Monday, March 20, 2006

"Simple Crawler using C# sockets"

The Code Project - Simple Crawler using C# sockets

"Introduction

A web crawler (also known as a web spider or ant) is a program, which browses the World Wide Web in a methodical, automated manner. Web crawlers are mainly used to create a copy of all the visited pages for later processing by a search engine, that will index the downloaded pages to provide fast searches. Crawlers can also be used for automating maintenance tasks on a web site, such as checking links or validating HTML code. Also, crawlers can be used to gather specific types of information from Web pages, such as harvesting e-mail addresses (usually for spam).

 
Crawler Overview

In this article I introduced a simple Web crawler with a simple interface to describe the crawling story in a simple C# program. My crawler takes the input interface of any Internet navigator to simplify the process. The user just input the URL to be crawled in the navigation bar, and click "Go".

The Crawler has a URL queue that is equivalent to the URL server in any Large Scale Search Engine. The Crawler works with multiple threads to fetch URLs from the Crawler queue. Then the retrieved pages saved in the storage area as in the previous figure.

The fetched URL are requested from the Web using C# Sockets library to avoid locking in any other C# libraries. Retrieved pages are parsed to extract new URL references to be put in the Crawler queue again to a certain depth defined in the Settings.

In the next sections I will describe the program views and discuss some technical points related to the interface.
 
..."

Sounds like something I might be able to use...

One of my personal projects is write a Blogger Backup/Export utility. The problem is that all the Blogger API’s and components I’ve found have a 100 or so post limit. That kind of hobbles me, having 1,695 posts. So I’ve resigned myself to having to crawl my blog and manually extract the data.

This Code Project sounds like something that will help me a good bit on my way...

Technorati Tags: ,  

4 comments:

Thomas said...

G'day Greg,

When you do complete this project, let me know - I've been looking forward to saving my Blogger posts in some way* for a while now.

Cheers,

Thomas

* My ideal would be a diary-type format, printable, e.g. "Williams World Blog - the first 3 years", just so if Blogger goes down, I don't lose all my thoughts and ramblings :-)

Greg said...

Sure thing...

There's no ETA or anything, but like you, I'd like a easily usable/browsable blog backup/archive sooner than later...

Anonymous said...

I actually went through an export process with blogger. What I did is insert comments like [!--beginTitle--] and [!--endTitle--] for all the things I wanted to extract, then I simply republished. I then took those static files and using the language of my choice (PHP) extracted the lot to sql statements for import into my new WordPRess install. The key is to know what metadata to grab out, and since my early posts had no titles, I had to sort of "fake" the titles for WordPress.

Greg said...

Cool...

I'd really like to try to avoid template changes (even such low impact ones like you used).
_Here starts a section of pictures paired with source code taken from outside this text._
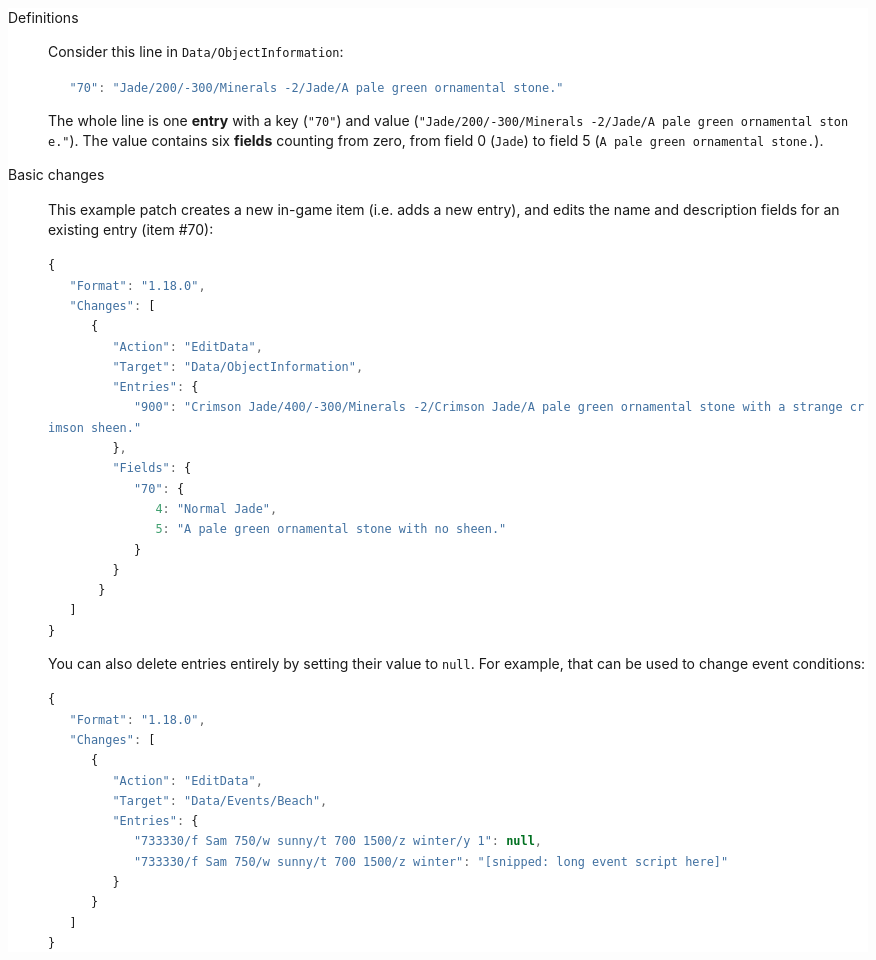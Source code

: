 <dl>
<dt id="data-definitions">Definitions</dt>
<dd>

Consider this line in `Data/ObjectInformation`:
```js
   "70": "Jade/200/-300/Minerals -2/Jade/A pale green ornamental stone."
```

The whole line is one **entry** with a key (`"70"`) and value (`"Jade/200/-300/Minerals -2/Jade/A
pale green ornamental stone."`). The value contains six **fields** counting from zero, from field 0
(`Jade`) to field 5 (`A pale green ornamental stone.`).

</dd>

<dt id="data-basic-changes">Basic changes</dt>
<dd>

This example patch creates a new in-game item (i.e. adds a new entry), and edits the name and
description fields for an existing entry (item #70):

```js
{
   "Format": "1.18.0",
   "Changes": [
      {
         "Action": "EditData",
         "Target": "Data/ObjectInformation",
         "Entries": {
            "900": "Crimson Jade/400/-300/Minerals -2/Crimson Jade/A pale green ornamental stone with a strange crimson sheen."
         },
         "Fields": {
            "70": {
               4: "Normal Jade",
               5: "A pale green ornamental stone with no sheen."
            }
         }
       }
   ]
}
```

You can also delete entries entirely by setting their value to `null`. For example, that can be
used to change event conditions:
```js
{
   "Format": "1.18.0",
   "Changes": [
      {
         "Action": "EditData",
         "Target": "Data/Events/Beach",
         "Entries": {
            "733330/f Sam 750/w sunny/t 700 1500/z winter/y 1": null,
            "733330/f Sam 750/w sunny/t 700 1500/z winter": "[snipped: long event script here]"
         }
      }
   ]
}
```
I'm thinking of trying to use the different CSS class names to help parse out the contents.

For example, look for the h3 tag, with the CSS class of "post-title" and then grabber the innerhtml as the title. The div with the "post-body" class, etc, etc.

At least that's my plan....

It probably won't work for those with highly modified templates, but for the average blogger blog I hope to be able to point the utility at a blogger URL, select an output format (PDF, html, DB, BlogML, etc) and click Go...

Grand plans and all that... ;)